● EXERCISE GOAL
The required result is every line of the records that includes "designed".

● PROVIDED DATA
..............................

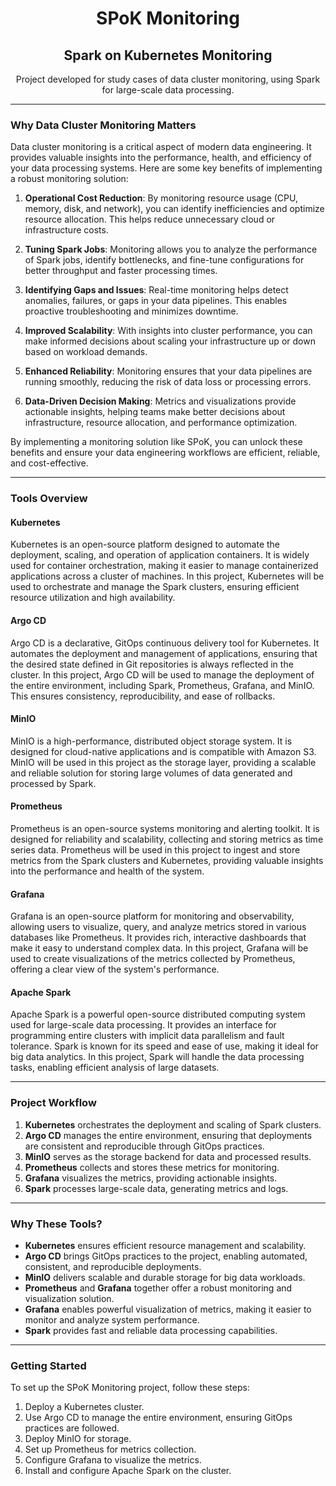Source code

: <center> 
  <h1>SPoK Monitoring</h1> 
  <h2>Spark on Kubernetes Monitoring</h2>
</center>

<center>
  <p>Project developed for study cases of data cluster monitoring, using Spark for large-scale data processing.</p>
</center>

---

### **Why Data Cluster Monitoring Matters**
Data cluster monitoring is a critical aspect of modern data engineering. It provides valuable insights into the performance, health, and efficiency of your data processing systems. Here are some key benefits of implementing a robust monitoring solution:

1. **Operational Cost Reduction**: By monitoring resource usage (CPU, memory, disk, and network), you can identify inefficiencies and optimize resource allocation. This helps reduce unnecessary cloud or infrastructure costs.
   
2. **Tuning Spark Jobs**: Monitoring allows you to analyze the performance of Spark jobs, identify bottlenecks, and fine-tune configurations for better throughput and faster processing times.

3. **Identifying Gaps and Issues**: Real-time monitoring helps detect anomalies, failures, or gaps in your data pipelines. This enables proactive troubleshooting and minimizes downtime.

4. **Improved Scalability**: With insights into cluster performance, you can make informed decisions about scaling your infrastructure up or down based on workload demands.

5. **Enhanced Reliability**: Monitoring ensures that your data pipelines are running smoothly, reducing the risk of data loss or processing errors.

6. **Data-Driven Decision Making**: Metrics and visualizations provide actionable insights, helping teams make better decisions about infrastructure, resource allocation, and performance optimization.

By implementing a monitoring solution like SPoK, you can unlock these benefits and ensure your data engineering workflows are efficient, reliable, and cost-effective.

---

### **Tools Overview**

#### **Kubernetes**
Kubernetes is an open-source platform designed to automate the deployment, scaling, and operation of application containers. It is widely used for container orchestration, making it easier to manage containerized applications across a cluster of machines. In this project, Kubernetes will be used to orchestrate and manage the Spark clusters, ensuring efficient resource utilization and high availability.

#### **Argo CD**
Argo CD is a declarative, GitOps continuous delivery tool for Kubernetes. It automates the deployment and management of applications, ensuring that the desired state defined in Git repositories is always reflected in the cluster. In this project, Argo CD will be used to manage the deployment of the entire environment, including Spark, Prometheus, Grafana, and MinIO. This ensures consistency, reproducibility, and ease of rollbacks.

#### **MinIO**
MinIO is a high-performance, distributed object storage system. It is designed for cloud-native applications and is compatible with Amazon S3. MinIO will be used in this project as the storage layer, providing a scalable and reliable solution for storing large volumes of data generated and processed by Spark.

#### **Prometheus**
Prometheus is an open-source systems monitoring and alerting toolkit. It is designed for reliability and scalability, collecting and storing metrics as time series data. Prometheus will be used in this project to ingest and store metrics from the Spark clusters and Kubernetes, providing valuable insights into the performance and health of the system.

#### **Grafana**
Grafana is an open-source platform for monitoring and observability, allowing users to visualize, query, and analyze metrics stored in various databases like Prometheus. It provides rich, interactive dashboards that make it easy to understand complex data. In this project, Grafana will be used to create visualizations of the metrics collected by Prometheus, offering a clear view of the system's performance.

#### **Apache Spark**
Apache Spark is a powerful open-source distributed computing system used for large-scale data processing. It provides an interface for programming entire clusters with implicit data parallelism and fault tolerance. Spark is known for its speed and ease of use, making it ideal for big data analytics. In this project, Spark will handle the data processing tasks, enabling efficient analysis of large datasets.

---

### **Project Workflow**
1. **Kubernetes** orchestrates the deployment and scaling of Spark clusters.
2. **Argo CD** manages the entire environment, ensuring that deployments are consistent and reproducible through GitOps practices.
3. **MinIO** serves as the storage backend for data and processed results.
4. **Prometheus** collects and stores these metrics for monitoring.
5. **Grafana** visualizes the metrics, providing actionable insights.
6. **Spark** processes large-scale data, generating metrics and logs.

---

### **Why These Tools?**
- **Kubernetes** ensures efficient resource management and scalability.
- **Argo CD** brings GitOps practices to the project, enabling automated, consistent, and reproducible deployments.
- **MinIO** delivers scalable and durable storage for big data workloads.
- **Prometheus** and **Grafana** together offer a robust monitoring and visualization solution.
- **Grafana** enables powerful visualization of metrics, making it easier to monitor and analyze system performance.
- **Spark** provides fast and reliable data processing capabilities.

---

### **Getting Started**
To set up the SPoK Monitoring project, follow these steps:
1. Deploy a Kubernetes cluster.
2. Use Argo CD to manage the entire environment, ensuring GitOps practices are followed.
3. Deploy MinIO for storage.
4. Set up Prometheus for metrics collection.
5. Configure Grafana to visualize the metrics.
6. Install and configure Apache Spark on the cluster.



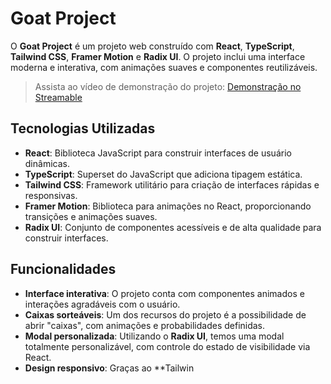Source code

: # Goat Project

O **Goat Project** é um projeto web construído com **React**, **TypeScript**, **Tailwind CSS**, **Framer Motion** e **Radix UI**. O projeto inclui uma interface moderna e interativa, com animações suaves e componentes reutilizáveis.

> Assista ao vídeo de demonstração do projeto: [Demonstração no Streamable](https://streamable.com/e10hbs)

## Tecnologias Utilizadas

- **React**: Biblioteca JavaScript para construir interfaces de usuário dinâmicas.
- **TypeScript**: Superset do JavaScript que adiciona tipagem estática.
- **Tailwind CSS**: Framework utilitário para criação de interfaces rápidas e responsivas.
- **Framer Motion**: Biblioteca para animações no React, proporcionando transições e animações suaves.
- **Radix UI**: Conjunto de componentes acessíveis e de alta qualidade para construir interfaces.

## Funcionalidades

- **Interface interativa**: O projeto conta com componentes animados e interações agradáveis com o usuário.
- **Caixas sorteáveis**: Um dos recursos do projeto é a possibilidade de abrir "caixas", com animações e probabilidades definidas.
- **Modal personalizada**: Utilizando o **Radix UI**, temos uma modal totalmente personalizável, com controle do estado de visibilidade via React.
- **Design responsivo**: Graças ao **Tailwin
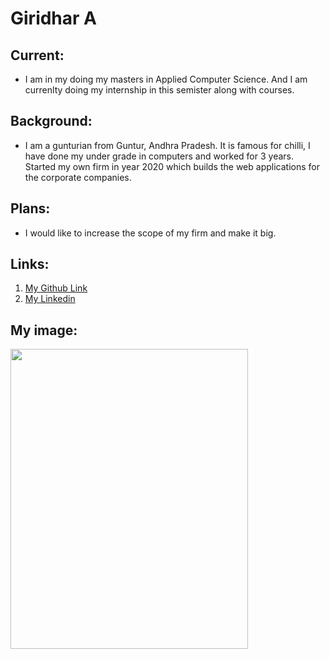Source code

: # Giridhar A

## Current:
* I am in my doing my masters in Applied Computer Science. And I am currenlty doing my internship in this semister along with courses.

## Background:
* I am a gunturian from Guntur, Andhra Pradesh. It is famous for chilli, I have done my under grade in computers and worked for 3 years. Started my own firm in year 2020 which builds the web applications for the corporate companies.

## Plans:
* I would like to increase the scope of my firm and make it big.

## Links:
1. [My Github Link](https://github.com/giridhar196)
2. [My Linkedin](https://www.linkedin.com/in/gadda/)

## My image:
<img src="https://media-exp1.licdn.com/dms/image/D5635AQEIq1bx8d2UHQ/profile-framedphoto-shrink_200_200/0/1628270629440?e=1642737600&v=beta&t=W9Eiw0nfffP4jzLFIfoEJr-HsPYJEGsT6AYA08nRKF8" width="380" height="480">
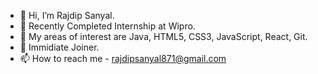 - 👋 Hi, I’m Rajdip Sanyal.
- 🌱 Recently Completed Internship at Wipro.
- 🌱 My areas of interest are Java, HTML5, CSS3, JavaScript, React, Git.
- 👀 Immidiate Joiner.
- 📫 How to reach me -
  rajdipsanyal871@gmail.com
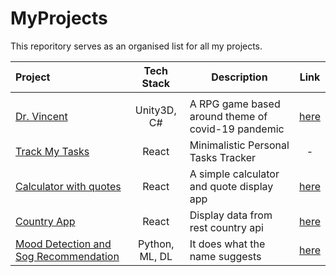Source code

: # MyProjects
This reporitory serves as an organised list for all my projects.

|Project|Tech Stack|Description|Link|
|:-|:-:|-|:-:|
|||||
|[Dr. Vincent](https://github.com/sanskaromar/Dr.Vincent)|Unity3D, C#|A RPG game based around theme of covid-19 pandemic|[here](https://github.com/sanskaromar/Dr.Vincent)|
|[Track My Tasks](https://track-my-tasks.netlify.app/)|React|Minimalistic Personal Tasks Tracker|-|
|[Calculator with quotes](https://calculator-with-quotes.netlify.app/)|React|A simple calculator and quote display app|[here](https://github.com/sanskaromar/calculator-with-quotes)|
|[Country App](https://country-app-nextjs.netlify.app/)|React|Display data from rest country api|[here](https://gitlab.com/sanskar_omar/country-app-with-next-js)|
|[Mood Detection and Sog Recommendation](https://github.com/sanskaromar/mood-detection-and-song-recommendation)|Python, ML, DL| It does what the name suggests|[here](https://github.com/sanskaromar/mood-detection-and-song-recommendation)|

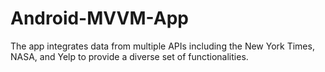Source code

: # Android-MVVM-App
The app integrates data from multiple APIs including the New York Times, NASA, and Yelp to provide a diverse set of functionalities.
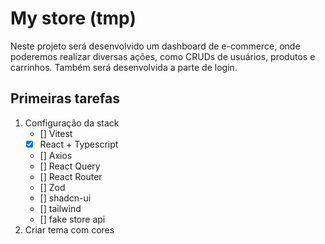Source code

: # My store (tmp)

Neste projeto será desenvolvido um dashboard de e-commerce, onde poderemos realizar diversas ações, como CRUDs de usuários, produtos e carrinhos. Também será desenvolvida a parte de login.


## Primeiras tarefas
1. Configuração da stack  
    - [] Vitest
    - [x] React + Typescript
    - [] Axios
    - [] React Query
    - [] React Router
    - [] Zod
    - [] shadcn-ui
    - [] tailwind
    - [] fake store api
2. Criar tema com cores


<!-- Gostei dessa cor:
https://randoma11y.com/?color=%23008080

Gostei dessa cor
#9DBBAE
-->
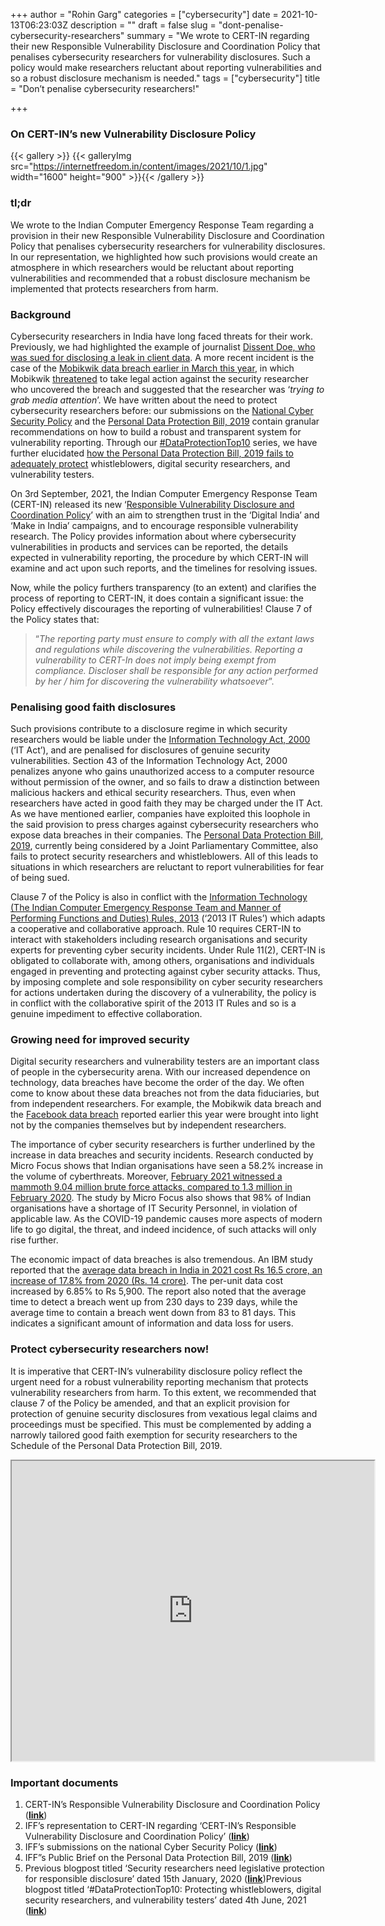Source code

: +++
author = "Rohin Garg"
categories = ["cybersecurity"]
date = 2021-10-13T06:23:03Z
description = ""
draft = false
slug = "dont-penalise-cybersecurity-researchers"
summary = "We wrote to CERT-IN regarding their new Responsible Vulnerability Disclosure and Coordination Policy that penalises cybersecurity researchers for vulnerability disclosures. Such a policy would make researchers reluctant about reporting vulnerabilities and so a robust disclosure mechanism is needed."
tags = ["cybersecurity"]
title = "Don’t penalise cybersecurity researchers!"

+++


### On CERT-IN’s new Vulnerability Disclosure Policy

{{< gallery >}}
{{< galleryImg  src="https://internetfreedom.in/content/images/2021/10/1.jpg" width="1600" height="900" >}}{{< /gallery >}}

>>>> <form><script src="https://checkout.razorpay.com/v1/payment-button.js" data-payment_button_id="pl_HLkgeWGQLMuddp" async> </script> </form>

### tl;dr

We wrote to the Indian Computer Emergency Response Team regarding a provision in their new Responsible Vulnerability Disclosure and Coordination Policy that penalises cybersecurity researchers for vulnerability disclosures. In our representation, we highlighted how such provisions would create an atmosphere in which researchers would be reluctant about reporting vulnerabilities and recommended that a robust disclosure mechanism be implemented that protects researchers from harm.

### Background

Cybersecurity researchers in India have long faced threats for their work. Previously, we had highlighted the example of journalist [Dissent Doe, who was sued for disclosing a leak in client data](https://internetfreedom.in/security-researchers-need-legislative-protection-from-vexatious-lawsuits/). A more recent incident is the case of the [Mobikwik data breach earlier in March this year](https://internetfreedom.in/mobikwik-data-breach/), in which Mobikwik [threatened](https://twitter.com/MobiKwik/status/1367489330902675463) to take legal action against the security researcher who uncovered the  breach and suggested that the researcher was ‘_trying to grab media attention_’. We have written about the need to protect cybersecurity researchers before: our submissions on the [National Cyber Security Policy](https://internetfreedom.in/a-cyber-secure-india-starts-with-securing-indians/) and the [Personal Data Protection Bill, 2019](https://saveourprivacy.in/media/all/Brief-PDP-Bill-25.12.2020.pdf) contain granular recommendations on how to build a robust and transparent system for vulnerability reporting. Through our [#DataProtectionTop10](https://internetfreedom.in/tag/dataprotectiontop10/) series, we have further elucidated [how the Personal Data Protection Bill, 2019 fails to adequately protect](https://internetfreedom.in/dataprotectiontop10-protecting-whistleblowers-digital-security-researchers-and-vulnerability-testers/) whistleblowers, digital security researchers, and vulnerability testers.

On 3rd September, 2021, the Indian Computer Emergency Response Team (CERT-IN) released its new ‘[Responsible Vulnerability Disclosure and Coordination Policy](https://www.cert-in.org.in/RVDCP.jsp)’ with an aim to strengthen trust in the ‘Digital India’ and ‘Make in India’ campaigns, and to encourage responsible vulnerability research. The Policy provides information about where cybersecurity vulnerabilities in products and services can be reported, the details expected in vulnerability reporting, the procedure by which CERT-IN will examine and act upon such reports, and the timelines for resolving issues.

Now, while the policy furthers transparency (to an extent) and clarifies the process of reporting to CERT-IN, it does contain a  significant issue: the Policy effectively discourages the reporting of vulnerabilities! Clause 7 of the Policy states that:

> “_The reporting party must ensure to comply with all the extant laws and regulations while discovering the vulnerabilities. Reporting a vulnerability to CERT-In does not imply being exempt from compliance. Discloser shall be responsible for any action performed by her / him for discovering the vulnerability whatsoever_”.

### Penalising good faith disclosures

Such provisions contribute to a disclosure regime in which security researchers would be liable under the [Information Technology Act, 2000](https://www.indiacode.nic.in/bitstream/123456789/1999/3/A2000-21.pdf) (‘IT Act’), and are penalised for disclosures of genuine security vulnerabilities. Section 43 of the Information Technology Act, 2000 penalizes anyone who gains unauthorized access to a computer resource without permission of the owner, and so fails to draw a distinction between malicious hackers and ethical security researchers. Thus, even when researchers have acted in good faith they may be charged under the IT Act. As we have mentioned earlier, companies have exploited this loophole in the said provision to press charges against cybersecurity researchers who expose data breaches in their companies. The [Personal Data Protection Bill, 2019](http://164.100.47.4/BillsTexts/LSBillTexts/Asintroduced/373_2019_LS_Eng.pdf), currently being considered by a Joint Parliamentary Committee, also fails to protect security researchers and whistleblowers. All of this leads to situations in which researchers are reluctant to report vulnerabilities for fear of being sued.

Clause 7 of the Policy is also in conflict with the [Information Technology (The Indian Computer Emergency Response Team and Manner of Performing Functions and Duties) Rules, 2013](https://www.cert-in.org.in/PDF/G.S.R_20(E).pdf) (‘2013 IT Rules’) which adapts a cooperative and collaborative approach. Rule 10 requires CERT-IN to interact with stakeholders including research organisations and security experts for preventing cyber security incidents. Under Rule 11(2), CERT-IN is obligated to collaborate with, among others, organisations and individuals engaged in preventing and protecting against cyber security attacks. Thus, by imposing complete and sole responsibility on cyber security researchers for actions undertaken during the discovery of a vulnerability, the policy is in conflict with the collaborative spirit of the 2013 IT Rules and so is a genuine impediment to effective collaboration.

### Growing need for improved security

Digital security researchers and vulnerability testers are an important class of people in the cybersecurity arena. With our increased dependence on technology, data breaches have become the order of the day. We often come to know about these data breaches not from the data fiduciaries, but from independent researchers. For example, the Mobikwik data breach and the [Facebook data breach](https://internetfreedom.in/breach-please-why-companies-like-fb-need-to-be-held-accountable-by-cert-in/) reported earlier this year were brought into light not by the companies themselves but by independent researchers.

The importance of cyber security researchers is further underlined by the increase in data breaches and security incidents. Research conducted by Micro Focus shows that Indian organisations have seen a 58.2% increase in the volume of cyberthreats. Moreover, [February 2021 witnessed a mammoth 9.04 million brute force attacks, compared to 1.3 million in February 2020](https://www.business-standard.com/article/technology/india-becomes-favourite-destination-for-cyber-criminals-amid-covid-19-121040501218_1.html). The study by Micro Focus also shows that 98% of Indian organisations have a shortage of IT Security Personnel, in violation of applicable law. As the COVID-19 pandemic causes more aspects of modern life to go digital, the threat, and indeed incidence, of such attacks will only rise further.

The economic impact of data breaches is also tremendous. An IBM study reported that the [average data breach in India in 2021 cost Rs 16.5 crore,  an increase of 17.8% from 2020 (Rs. 14 crore)](https://economictimes.indiatimes.com/tech/information-tech/data-breach-costs-at-their-highest-in-17-years-ibm-security-study-shows/articleshow/84815814.cms?from=mdr). The per-unit data cost increased by 6.85% to Rs 5,900. The report also noted that the average time to detect a breach went up from 230 days to 239 days, while the average time to contain a breach went down from 83 to 81 days. This indicates a significant amount of information and data loss for users.

### Protect cybersecurity researchers now!

It is imperative that CERT-IN’s vulnerability disclosure policy reflect the urgent need for a robust vulnerability reporting mechanism that protects vulnerability researchers from harm. To this extent, we recommended that clause 7 of the Policy be amended, and that an explicit provision for protection of genuine security disclosures from vexatious legal claims and proceedings must be specified. This must be complemented by adding a narrowly tailored good faith exemption for security researchers to the Schedule of the Personal Data Protection Bill, 2019.

<iframe src="https://drive.google.com/file/d/1oTMUwdmg8XBtxkFnhKtAbh3rDAH3ZMnT/preview" width="580" height="480"></iframe>

### Important documents

1. CERT-IN’s Responsible Vulnerability Disclosure and Coordination Policy ([**link**](https://www.cert-in.org.in/RVDCP.jsp))
2. IFF’s representation to CERT-IN regarding ‘CERT-IN’s Responsible Vulnerability Disclosure and Coordination Policy’ ([**link**](https://drive.google.com/file/d/1mmiJWnxJL3wHJ_fzlcfGCgreSApTyUNu/view?usp=sharing))
3. IFF’s submissions on the national Cyber Security Policy ([**link**](https://internetfreedom.in/a-cyber-secure-india-starts-with-securing-indians/))
4. IFF”s Public Brief on the Personal Data Protection Bill, 2019 ([**link**](https://saveourprivacy.in/media/all/Brief-PDP-Bill-25.12.2020.pdf))
5. Previous blogpost titled ‘Security researchers need legislative protection for responsible disclosure’ dated 15th January, 2020 ([**link**](https://internetfreedom.in/security-researchers-need-legislative-protection-from-vexatious-lawsuits/))Previous blogpost titled ‘#DataProtectionTop10: Protecting whistleblowers, digital security researchers, and vulnerability testers’ dated 4th June, 2021 ([**link**](https://internetfreedom.in/dataprotectiontop10-protecting-whistleblowers-digital-security-researchers-and-vulnerability-testers/))

> > > <form><script src="https://cdn.razorpay.com/static/widget/subscription-button.js" data-subscription_button_id="pl_HLk5qU1K35hmPH" data-button_theme="brand-color" async> </script> </form>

..............................

● ANSWER TO THIS TASK
Kubernetes is an open-source platform designed to automate the deployment, scaling, and operation of application containers. It is widely used for container orchestration, making it easier to manage containerized applications across a cluster of machines. In this project, Kubernetes will be used to orchestrate and manage the Spark clusters, ensuring efficient resource utilization and high availability.
MinIO is a high-performance, distributed object storage system. It is designed for cloud-native applications and is compatible with Amazon S3. MinIO will be used in this project as the storage layer, providing a scalable and reliable solution for storing large volumes of data generated and processed by Spark.
Prometheus is an open-source systems monitoring and alerting toolkit. It is designed for reliability and scalability, collecting and storing metrics as time series data. Prometheus will be used in this project to ingest and store metrics from the Spark clusters and Kubernetes, providing valuable insights into the performance and health of the system.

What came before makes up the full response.